Stored records
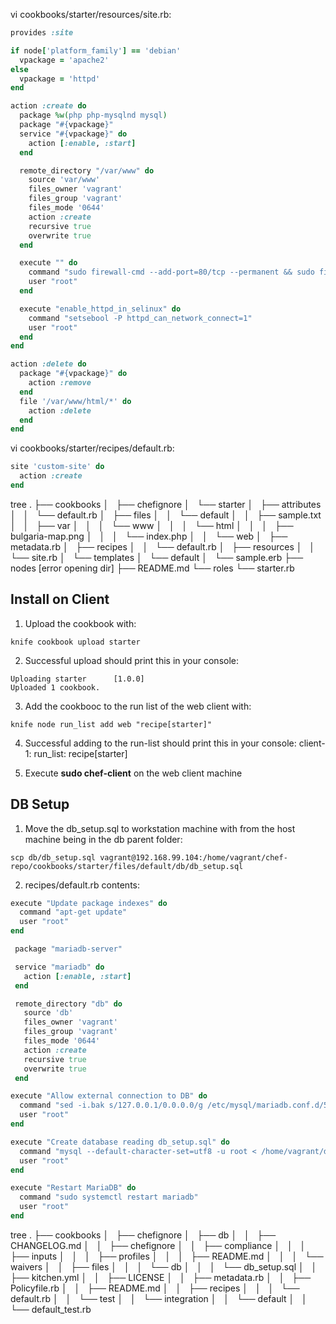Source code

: vi cookbooks/starter/resources/site.rb:
``` ruby
provides :site

if node['platform_family'] == 'debian'
  vpackage = 'apache2'
else
  vpackage = 'httpd'
end

action :create do
  package %w(php php-mysqlnd mysql)
  package "#{vpackage}"
  service "#{vpackage}" do
    action [:enable, :start]
  end

  remote_directory "/var/www" do
    source 'var/www'
    files_owner 'vagrant'
    files_group 'vagrant'
    files_mode '0644'
    action :create
    recursive true
    overwrite true
  end

  execute "" do
    command "sudo firewall-cmd --add-port=80/tcp --permanent && sudo firewall-cmd --reload"
    user "root"
  end

  execute "enable_httpd_in_selinux" do
    command "setsebool -P httpd_can_network_connect=1"
    user "root"
  end
end

action :delete do
  package "#{vpackage}" do
    action :remove
  end
  file '/var/www/html/*' do
    action :delete
  end
end
```

vi cookbooks/starter/recipes/default.rb:
``` ruby
site 'custom-site' do
  action :create
end
```

tree
.
├── cookbooks
│   ├── chefignore
│   └── starter
│       ├── attributes
│       │   └── default.rb
│       ├── files
│       │   └── default
│       │       ├── sample.txt
│       │       ├── var
│       │       │   └── www
│       │       │       └── html
│       │       │           ├── bulgaria-map.png
│       │       │           └── index.php
│       │       └── web
│       ├── metadata.rb
│       ├── recipes
│       │   └── default.rb
│       ├── resources
│       │   └── site.rb
│       └── templates
│           └── default
│               └── sample.erb
├── nodes [error opening dir]
├── README.md
└── roles
    └── starter.rb

## Install on Client
1. Upload the cookbook with:
``` shell
knife cookbook upload starter
```

2. Successful upload should print this in your console:
```
Uploading starter      [1.0.0]
Uploaded 1 cookbook.
```

3. Add the cookbooc to the run list of the web client with:
``` shell
knife node run_list add web "recipe[starter]"
```

4. Successful adding to the run-list should print this in your console:
client-1:
  run_list: recipe[starter]

5. Execute **sudo chef-client** on the web client machine

## DB Setup

1. Move the db_setup.sql to workstation machine with from the host machine being in the db parent folder:
``` shell
scp db/db_setup.sql vagrant@192.168.99.104:/home/vagrant/chef-repo/cookbooks/starter/files/default/db/db_setup.sql
```

2. recipes/default.rb contents:
``` ruby
execute "Update package indexes" do
  command "apt-get update"
  user "root"
end

 package "mariadb-server"

 service "mariadb" do
   action [:enable, :start]
 end

 remote_directory "db" do
   source 'db'
   files_owner 'vagrant'
   files_group 'vagrant'
   files_mode '0644'
   action :create
   recursive true
   overwrite true
 end

execute "Allow external connection to DB" do
  command "sed -i.bak s/127.0.0.1/0.0.0.0/g /etc/mysql/mariadb.conf.d/50-server.cnf"
  user "root"
end

execute "Create database reading db_setup.sql" do
  command "mysql --default-character-set=utf8 -u root < /home/vagrant/db_setup.sql || true"
  user "root"
end

execute "Restart MariaDB" do
  command "sudo systemctl restart mariadb"
  user "root"
end
```

tree
.
├── cookbooks
│   ├── chefignore
│   ├── db
│   │   ├── CHANGELOG.md
│   │   ├── chefignore
│   │   ├── compliance
│   │   │   ├── inputs
│   │   │   ├── profiles
│   │   │   ├── README.md
│   │   │   └── waivers
│   │   ├── files
│   │   │   └── db
│   │   │       └── db_setup.sql
│   │   ├── kitchen.yml
│   │   ├── LICENSE
│   │   ├── metadata.rb
│   │   ├── Policyfile.rb
│   │   ├── README.md
│   │   ├── recipes
│   │   │   └── default.rb
│   │   └── test
│   │       └── integration
│   │           └── default
│   │               └── default_test.rb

■ Required action ■
Report every line in the data above in which the word "command" appears.

■ Solution to this problem ■
    command "sudo firewall-cmd --add-port=80/tcp --permanent && sudo firewall-cmd --reload"
    command "setsebool -P httpd_can_network_connect=1"
  command "apt-get update"
  command "sed -i.bak s/127.0.0.1/0.0.0.0/g /etc/mysql/mariadb.conf.d/50-server.cnf"
  command "mysql --default-character-set=utf8 -u root < /home/vagrant/db_setup.sql || true"
  command "sudo systemctl restart mariadb"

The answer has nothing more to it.